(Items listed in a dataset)
──────
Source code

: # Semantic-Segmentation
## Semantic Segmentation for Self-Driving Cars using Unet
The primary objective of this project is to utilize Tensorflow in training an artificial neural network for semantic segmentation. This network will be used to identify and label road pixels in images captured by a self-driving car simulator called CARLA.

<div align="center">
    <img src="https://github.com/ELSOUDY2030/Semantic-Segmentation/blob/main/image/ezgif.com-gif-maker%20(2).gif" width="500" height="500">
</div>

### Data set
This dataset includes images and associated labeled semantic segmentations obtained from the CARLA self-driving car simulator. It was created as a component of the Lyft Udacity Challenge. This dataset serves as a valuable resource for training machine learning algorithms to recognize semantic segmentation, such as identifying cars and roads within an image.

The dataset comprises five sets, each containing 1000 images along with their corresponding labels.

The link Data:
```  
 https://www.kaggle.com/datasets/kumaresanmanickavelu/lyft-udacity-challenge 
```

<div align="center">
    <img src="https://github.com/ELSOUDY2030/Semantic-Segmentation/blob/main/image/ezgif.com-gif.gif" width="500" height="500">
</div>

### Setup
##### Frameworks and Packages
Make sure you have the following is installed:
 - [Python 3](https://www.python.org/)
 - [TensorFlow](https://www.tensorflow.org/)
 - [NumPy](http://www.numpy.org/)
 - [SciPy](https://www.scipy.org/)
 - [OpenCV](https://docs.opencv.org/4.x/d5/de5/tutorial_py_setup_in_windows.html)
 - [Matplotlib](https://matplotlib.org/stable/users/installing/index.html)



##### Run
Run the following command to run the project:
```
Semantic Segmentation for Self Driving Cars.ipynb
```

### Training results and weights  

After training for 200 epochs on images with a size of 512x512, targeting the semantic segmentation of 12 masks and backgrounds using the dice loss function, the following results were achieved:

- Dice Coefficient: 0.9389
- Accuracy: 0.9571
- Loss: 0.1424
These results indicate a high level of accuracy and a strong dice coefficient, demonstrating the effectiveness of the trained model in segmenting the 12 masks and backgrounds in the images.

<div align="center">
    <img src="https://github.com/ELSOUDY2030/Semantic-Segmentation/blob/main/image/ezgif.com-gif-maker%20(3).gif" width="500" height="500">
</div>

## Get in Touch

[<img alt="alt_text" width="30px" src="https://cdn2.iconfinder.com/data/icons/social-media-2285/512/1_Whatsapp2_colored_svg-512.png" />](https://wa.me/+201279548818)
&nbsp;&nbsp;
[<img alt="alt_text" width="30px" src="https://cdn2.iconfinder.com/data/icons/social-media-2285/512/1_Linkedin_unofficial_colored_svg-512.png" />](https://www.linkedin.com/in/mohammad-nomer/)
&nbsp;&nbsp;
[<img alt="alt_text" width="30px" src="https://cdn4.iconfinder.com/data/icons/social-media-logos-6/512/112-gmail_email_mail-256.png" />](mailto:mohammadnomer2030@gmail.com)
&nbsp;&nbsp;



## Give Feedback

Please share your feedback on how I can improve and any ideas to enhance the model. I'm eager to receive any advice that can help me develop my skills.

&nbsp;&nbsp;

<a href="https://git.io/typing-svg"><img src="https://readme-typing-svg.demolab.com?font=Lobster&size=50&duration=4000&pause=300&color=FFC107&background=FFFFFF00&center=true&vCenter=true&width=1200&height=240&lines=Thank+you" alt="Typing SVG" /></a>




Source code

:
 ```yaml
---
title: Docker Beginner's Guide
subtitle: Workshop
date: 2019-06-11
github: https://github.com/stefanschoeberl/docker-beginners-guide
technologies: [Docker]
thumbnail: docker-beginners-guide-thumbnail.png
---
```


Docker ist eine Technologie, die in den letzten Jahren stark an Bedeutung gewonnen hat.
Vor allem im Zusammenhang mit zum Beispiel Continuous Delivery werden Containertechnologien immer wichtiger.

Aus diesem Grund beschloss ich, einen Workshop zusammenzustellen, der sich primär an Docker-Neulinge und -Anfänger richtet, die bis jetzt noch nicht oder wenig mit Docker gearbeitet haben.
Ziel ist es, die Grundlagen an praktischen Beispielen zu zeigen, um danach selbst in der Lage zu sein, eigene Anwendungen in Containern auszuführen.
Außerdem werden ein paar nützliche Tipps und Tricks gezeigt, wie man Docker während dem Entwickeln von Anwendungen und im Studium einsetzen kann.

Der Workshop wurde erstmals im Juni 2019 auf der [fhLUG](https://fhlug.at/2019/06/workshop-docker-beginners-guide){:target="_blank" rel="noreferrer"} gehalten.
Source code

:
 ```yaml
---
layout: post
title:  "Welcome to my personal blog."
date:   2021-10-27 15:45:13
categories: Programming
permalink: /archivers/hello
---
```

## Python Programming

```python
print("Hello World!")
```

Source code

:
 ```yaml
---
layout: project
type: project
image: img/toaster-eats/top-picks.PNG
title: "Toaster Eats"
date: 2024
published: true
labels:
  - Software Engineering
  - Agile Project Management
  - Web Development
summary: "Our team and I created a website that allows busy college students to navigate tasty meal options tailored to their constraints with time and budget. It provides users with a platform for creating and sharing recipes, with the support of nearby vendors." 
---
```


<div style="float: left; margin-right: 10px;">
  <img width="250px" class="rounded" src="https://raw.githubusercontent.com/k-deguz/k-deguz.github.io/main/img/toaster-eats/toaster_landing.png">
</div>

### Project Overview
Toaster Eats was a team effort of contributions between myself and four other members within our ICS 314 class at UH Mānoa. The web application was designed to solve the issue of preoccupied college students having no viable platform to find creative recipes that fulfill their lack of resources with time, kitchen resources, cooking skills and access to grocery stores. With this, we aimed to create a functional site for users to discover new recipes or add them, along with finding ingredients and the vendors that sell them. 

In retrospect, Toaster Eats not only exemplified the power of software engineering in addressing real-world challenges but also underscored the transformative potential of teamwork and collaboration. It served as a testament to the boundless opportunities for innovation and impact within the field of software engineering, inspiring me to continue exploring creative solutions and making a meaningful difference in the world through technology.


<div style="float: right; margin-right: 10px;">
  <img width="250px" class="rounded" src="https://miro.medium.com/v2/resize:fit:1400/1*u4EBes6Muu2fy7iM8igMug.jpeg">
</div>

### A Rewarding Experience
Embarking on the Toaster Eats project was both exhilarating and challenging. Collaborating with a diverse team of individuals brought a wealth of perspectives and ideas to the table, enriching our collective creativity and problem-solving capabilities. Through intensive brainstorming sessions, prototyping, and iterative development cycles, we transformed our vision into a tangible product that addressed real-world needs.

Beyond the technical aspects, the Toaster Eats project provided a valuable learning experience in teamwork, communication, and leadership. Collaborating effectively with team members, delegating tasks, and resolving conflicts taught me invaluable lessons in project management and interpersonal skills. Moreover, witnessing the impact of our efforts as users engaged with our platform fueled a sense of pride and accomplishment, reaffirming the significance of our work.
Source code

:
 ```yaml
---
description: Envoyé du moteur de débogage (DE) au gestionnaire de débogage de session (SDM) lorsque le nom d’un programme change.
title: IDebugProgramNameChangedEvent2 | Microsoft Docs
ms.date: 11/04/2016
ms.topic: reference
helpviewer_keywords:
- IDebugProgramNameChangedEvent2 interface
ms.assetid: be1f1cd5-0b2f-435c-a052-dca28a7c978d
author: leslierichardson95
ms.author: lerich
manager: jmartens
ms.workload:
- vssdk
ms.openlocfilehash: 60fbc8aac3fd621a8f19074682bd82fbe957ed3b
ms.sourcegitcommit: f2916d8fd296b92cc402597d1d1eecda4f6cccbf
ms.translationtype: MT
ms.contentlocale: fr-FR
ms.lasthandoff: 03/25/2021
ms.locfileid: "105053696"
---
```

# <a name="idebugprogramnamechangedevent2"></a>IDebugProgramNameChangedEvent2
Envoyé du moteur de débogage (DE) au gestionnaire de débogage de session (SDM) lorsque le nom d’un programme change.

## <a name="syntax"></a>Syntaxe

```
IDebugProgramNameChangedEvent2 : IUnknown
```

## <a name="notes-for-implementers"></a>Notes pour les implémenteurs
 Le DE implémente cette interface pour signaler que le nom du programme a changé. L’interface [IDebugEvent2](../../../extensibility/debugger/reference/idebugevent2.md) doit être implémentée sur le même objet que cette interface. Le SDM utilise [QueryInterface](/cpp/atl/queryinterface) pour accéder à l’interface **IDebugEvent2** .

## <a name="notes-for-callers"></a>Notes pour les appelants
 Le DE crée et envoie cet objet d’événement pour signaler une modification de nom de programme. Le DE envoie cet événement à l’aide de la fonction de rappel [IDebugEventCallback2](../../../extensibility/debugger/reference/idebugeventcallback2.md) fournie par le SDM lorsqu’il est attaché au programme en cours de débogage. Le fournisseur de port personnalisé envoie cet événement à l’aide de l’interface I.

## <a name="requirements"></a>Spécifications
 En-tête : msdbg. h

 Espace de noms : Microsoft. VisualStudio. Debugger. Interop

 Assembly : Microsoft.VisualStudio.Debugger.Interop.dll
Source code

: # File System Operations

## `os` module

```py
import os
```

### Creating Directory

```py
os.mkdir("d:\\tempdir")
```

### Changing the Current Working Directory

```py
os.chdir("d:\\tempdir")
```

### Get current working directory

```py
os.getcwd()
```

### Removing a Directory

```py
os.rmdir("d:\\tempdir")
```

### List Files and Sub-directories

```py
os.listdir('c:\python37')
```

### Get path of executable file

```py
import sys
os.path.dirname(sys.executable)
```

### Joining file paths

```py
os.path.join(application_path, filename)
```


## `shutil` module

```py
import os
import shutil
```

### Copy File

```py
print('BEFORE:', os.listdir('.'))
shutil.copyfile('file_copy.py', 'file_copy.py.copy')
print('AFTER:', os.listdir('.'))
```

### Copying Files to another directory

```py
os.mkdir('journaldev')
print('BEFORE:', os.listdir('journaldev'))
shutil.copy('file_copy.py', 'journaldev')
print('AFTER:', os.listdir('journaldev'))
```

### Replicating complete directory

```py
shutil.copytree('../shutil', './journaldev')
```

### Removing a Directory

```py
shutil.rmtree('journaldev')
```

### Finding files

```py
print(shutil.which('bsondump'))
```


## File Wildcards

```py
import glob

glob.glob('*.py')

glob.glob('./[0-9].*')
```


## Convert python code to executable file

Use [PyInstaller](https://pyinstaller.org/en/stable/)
──────
Exercise details: How many lines in the entries above include the string "glob"? Answer with the number only.

Solved exercise: 3